Jason Sibert The Haunted Cell Phone
A smile graced my face as I squeezed her throat. Sarah let out a yell in the middle of the cornfield. However, no one was around to hear her, and I continued my dominance by placing my other hand over her mouth. Her face showed only the sight of fright as she grasped for breath. A huge burst of happiness filled my body as poor Sarah chocked and chocked some more. After a minute or so, I held nothing but a lifeless corpse.
I looked in her green eyes for a few seconds waiting for a second burst of life. Then I threw her down and laughed as her skinny body hit the ground. She was out of my life for good! Our secret would be known by only one person.
I guess it was unfortunate that a girl with so much to live for died just a week before her 23rd birthday. However, she was in the wrong place at the wrong time and knew too much. Therefore, I had just one course of action. I took my shovel and dug a six-foot grave. I could hear the occasional sound of a wolf howling or a bird chirping, as I continued to labor on her uncelebrated grave.
Of course, sweat covered my body because I was afraid that I would be caught, but an occasional look around the cornfield revealed only the corn. I kicked her dead body into the grave and spent the next half-hour covering it up.
There was a huge feeling of relief when I placed the last of the dirt over Sarah’s resting place.
I took my shovel and headed back to my house. A few minutes into my journey I discovered that I forgot my cell phone. I checked my four pockets again to see if I had overlooked it and I still could not find it! Of course, a man feels naked without his phone!
I ran back to the burial site and it was just inches from where I buried her. So, I grabbed the phone and quickly walked away. When I returned to my country house, I placed the shovel in the garage and walked toward my house to begin my eight hours of sleep. My life would return to normal now. I vowed to close this dark chapter in my life.

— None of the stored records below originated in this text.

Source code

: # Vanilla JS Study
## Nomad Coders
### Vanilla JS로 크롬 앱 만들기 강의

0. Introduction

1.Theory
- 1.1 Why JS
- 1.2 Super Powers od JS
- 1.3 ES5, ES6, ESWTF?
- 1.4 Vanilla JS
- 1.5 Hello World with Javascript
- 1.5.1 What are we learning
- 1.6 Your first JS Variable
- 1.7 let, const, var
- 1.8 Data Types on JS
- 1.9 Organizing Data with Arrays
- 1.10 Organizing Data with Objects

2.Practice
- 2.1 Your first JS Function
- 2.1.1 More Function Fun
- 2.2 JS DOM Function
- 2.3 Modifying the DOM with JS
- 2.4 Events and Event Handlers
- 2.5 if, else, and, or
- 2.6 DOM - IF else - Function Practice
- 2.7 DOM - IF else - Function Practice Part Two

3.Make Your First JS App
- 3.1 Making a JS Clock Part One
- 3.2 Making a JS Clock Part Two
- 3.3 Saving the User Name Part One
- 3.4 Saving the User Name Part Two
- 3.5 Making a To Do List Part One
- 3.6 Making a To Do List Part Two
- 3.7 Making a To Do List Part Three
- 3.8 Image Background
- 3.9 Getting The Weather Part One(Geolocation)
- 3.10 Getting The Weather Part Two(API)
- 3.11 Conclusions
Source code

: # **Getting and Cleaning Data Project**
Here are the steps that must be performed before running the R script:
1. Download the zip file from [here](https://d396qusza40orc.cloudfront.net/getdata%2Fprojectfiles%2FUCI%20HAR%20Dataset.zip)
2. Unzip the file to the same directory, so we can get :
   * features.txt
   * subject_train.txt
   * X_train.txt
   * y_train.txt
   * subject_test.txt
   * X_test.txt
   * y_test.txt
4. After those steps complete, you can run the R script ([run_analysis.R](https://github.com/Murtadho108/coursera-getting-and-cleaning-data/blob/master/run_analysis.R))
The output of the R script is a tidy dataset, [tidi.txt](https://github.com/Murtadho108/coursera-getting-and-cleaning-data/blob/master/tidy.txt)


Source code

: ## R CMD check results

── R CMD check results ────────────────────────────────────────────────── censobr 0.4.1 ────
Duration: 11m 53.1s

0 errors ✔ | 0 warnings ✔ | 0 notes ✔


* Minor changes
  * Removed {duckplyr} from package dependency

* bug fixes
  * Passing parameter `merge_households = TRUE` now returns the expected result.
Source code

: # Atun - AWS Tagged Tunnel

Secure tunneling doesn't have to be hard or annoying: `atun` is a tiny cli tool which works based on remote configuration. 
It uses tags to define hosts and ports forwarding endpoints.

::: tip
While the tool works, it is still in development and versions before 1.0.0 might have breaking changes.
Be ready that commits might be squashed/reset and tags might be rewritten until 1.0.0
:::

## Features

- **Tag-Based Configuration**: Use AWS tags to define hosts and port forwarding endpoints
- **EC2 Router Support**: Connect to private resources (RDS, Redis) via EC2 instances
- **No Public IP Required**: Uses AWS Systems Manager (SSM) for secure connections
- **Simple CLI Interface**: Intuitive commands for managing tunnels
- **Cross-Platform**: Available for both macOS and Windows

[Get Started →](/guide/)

Sarah worked as a server in the restaurant I owned and managed, William’s Family Diner, located in Salem, a little town just five minutes from where I lived. My marriage had grown stale and I needed something new in life - so I had an affair with her. It gave my ego a boost to be able to sleep with a girl 10 years younger than me.
It was a wonderful affair, filled with passion and excitement. However, and unfortunately for Sarah, she stuck her nose where it didn’t belong. She overheard me talking to the hired torch I used to burn the unprofitable restaurant I owned in Fairview. Why did she have to listen to my conversation? I don’t know. However, being a do-gooder, Sarah threatened to go to the police. This led me to take the action that I did.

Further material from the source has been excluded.